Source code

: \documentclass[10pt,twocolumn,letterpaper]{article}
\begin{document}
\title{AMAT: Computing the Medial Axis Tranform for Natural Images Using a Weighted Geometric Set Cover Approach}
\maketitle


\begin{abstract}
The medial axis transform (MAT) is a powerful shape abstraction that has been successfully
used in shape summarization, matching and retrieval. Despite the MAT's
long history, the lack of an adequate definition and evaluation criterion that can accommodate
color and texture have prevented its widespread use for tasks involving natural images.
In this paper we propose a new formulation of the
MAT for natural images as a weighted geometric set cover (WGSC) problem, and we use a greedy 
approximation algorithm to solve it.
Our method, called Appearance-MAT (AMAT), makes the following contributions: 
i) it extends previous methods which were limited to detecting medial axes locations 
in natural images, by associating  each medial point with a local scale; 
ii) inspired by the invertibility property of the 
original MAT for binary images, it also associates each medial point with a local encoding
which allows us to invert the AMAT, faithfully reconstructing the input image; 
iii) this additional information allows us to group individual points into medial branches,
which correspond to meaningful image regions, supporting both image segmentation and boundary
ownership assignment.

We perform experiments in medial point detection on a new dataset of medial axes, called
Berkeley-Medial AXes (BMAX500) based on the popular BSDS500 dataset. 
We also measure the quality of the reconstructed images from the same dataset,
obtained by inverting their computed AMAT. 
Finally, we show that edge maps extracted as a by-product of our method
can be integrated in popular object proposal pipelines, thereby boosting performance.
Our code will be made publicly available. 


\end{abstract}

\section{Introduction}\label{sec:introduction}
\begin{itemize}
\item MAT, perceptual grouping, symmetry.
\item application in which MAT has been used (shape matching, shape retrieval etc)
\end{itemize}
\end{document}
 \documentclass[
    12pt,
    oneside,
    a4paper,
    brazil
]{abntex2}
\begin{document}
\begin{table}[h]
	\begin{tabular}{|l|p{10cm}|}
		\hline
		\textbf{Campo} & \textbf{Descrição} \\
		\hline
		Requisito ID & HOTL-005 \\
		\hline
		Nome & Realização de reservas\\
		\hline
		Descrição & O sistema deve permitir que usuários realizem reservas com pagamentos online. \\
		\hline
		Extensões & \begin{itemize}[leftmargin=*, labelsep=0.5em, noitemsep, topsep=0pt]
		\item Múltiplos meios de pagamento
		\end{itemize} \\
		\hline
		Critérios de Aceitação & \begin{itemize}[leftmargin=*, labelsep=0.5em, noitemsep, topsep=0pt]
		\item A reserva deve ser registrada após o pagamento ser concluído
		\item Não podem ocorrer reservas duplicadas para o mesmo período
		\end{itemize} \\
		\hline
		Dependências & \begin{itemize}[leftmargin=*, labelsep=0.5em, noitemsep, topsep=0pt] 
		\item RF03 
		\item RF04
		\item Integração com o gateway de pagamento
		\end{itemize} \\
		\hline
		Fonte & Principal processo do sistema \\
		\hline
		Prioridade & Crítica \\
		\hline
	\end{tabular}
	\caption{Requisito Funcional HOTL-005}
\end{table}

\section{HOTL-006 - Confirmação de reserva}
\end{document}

◆ **YOUR INSTRUCTIONS**: Write each line of the data above out again without altering a word.

◆ **SOLUTION TO THIS PROBLEM**:
Source code

: \documentclass[10pt,twocolumn,letterpaper]{article}
\begin{document}
\title{AMAT: Computing the Medial Axis Tranform for Natural Images Using a Weighted Geometric Set Cover Approach}
\maketitle


\begin{abstract}
The medial axis transform (MAT) is a powerful shape abstraction that has been successfully
used in shape summarization, matching and retrieval. Despite the MAT's
long history, the lack of an adequate definition and evaluation criterion that can accommodate
color and texture have prevented its widespread use for tasks involving natural images.
In this paper we propose a new formulation of the
MAT for natural images as a weighted geometric set cover (WGSC) problem, and we use a greedy 
approximation algorithm to solve it.
Our method, called Appearance-MAT (AMAT), makes the following contributions: 
i) it extends previous methods which were limited to detecting medial axes locations 
in natural images, by associating  each medial point with a local scale; 
ii) inspired by the invertibility property of the 
original MAT for binary images, it also associates each medial point with a local encoding
which allows us to invert the AMAT, faithfully reconstructing the input image; 
iii) this additional information allows us to group individual points into medial branches,
which correspond to meaningful image regions, supporting both image segmentation and boundary
ownership assignment.

We perform experiments in medial point detection on a new dataset of medial axes, called
Berkeley-Medial AXes (BMAX500) based on the popular BSDS500 dataset. 
We also measure the quality of the reconstructed images from the same dataset,
obtained by inverting their computed AMAT. 
Finally, we show that edge maps extracted as a by-product of our method
can be integrated in popular object proposal pipelines, thereby boosting performance.
Our code will be made publicly available. 


\end{abstract}

\section{Introduction}\label{sec:introduction}
\begin{itemize}
\item MAT, perceptual grouping, symmetry.
\item application in which MAT has been used (shape matching, shape retrieval etc)
\end{itemize}
\end{document}
 \documentclass[
    12pt,
    oneside,
    a4paper,
    brazil
]{abntex2}
\begin{document}
\begin{table}[h]
	\begin{tabular}{|l|p{10cm}|}
		\hline
		\textbf{Campo} & \textbf{Descrição} \\
		\hline
		Requisito ID & HOTL-005 \\
		\hline
		Nome & Realização de reservas\\
		\hline
		Descrição & O sistema deve permitir que usuários realizem reservas com pagamentos online. \\
		\hline
		Extensões & \begin{itemize}[leftmargin=*, labelsep=0.5em, noitemsep, topsep=0pt]
		\item Múltiplos meios de pagamento
		\end{itemize} \\
		\hline
		Critérios de Aceitação & \begin{itemize}[leftmargin=*, labelsep=0.5em, noitemsep, topsep=0pt]
		\item A reserva deve ser registrada após o pagamento ser concluído
		\item Não podem ocorrer reservas duplicadas para o mesmo período
		\end{itemize} \\
		\hline
		Dependências & \begin{itemize}[leftmargin=*, labelsep=0.5em, noitemsep, topsep=0pt] 
		\item RF03 
		\item RF04
		\item Integração com o gateway de pagamento
		\end{itemize} \\
		\hline
		Fonte & Principal processo do sistema \\
		\hline
		Prioridade & Crítica \\
		\hline
	\end{tabular}
	\caption{Requisito Funcional HOTL-005}
\end{table}

\section{HOTL-006 - Confirmação de reserva}
\end{document}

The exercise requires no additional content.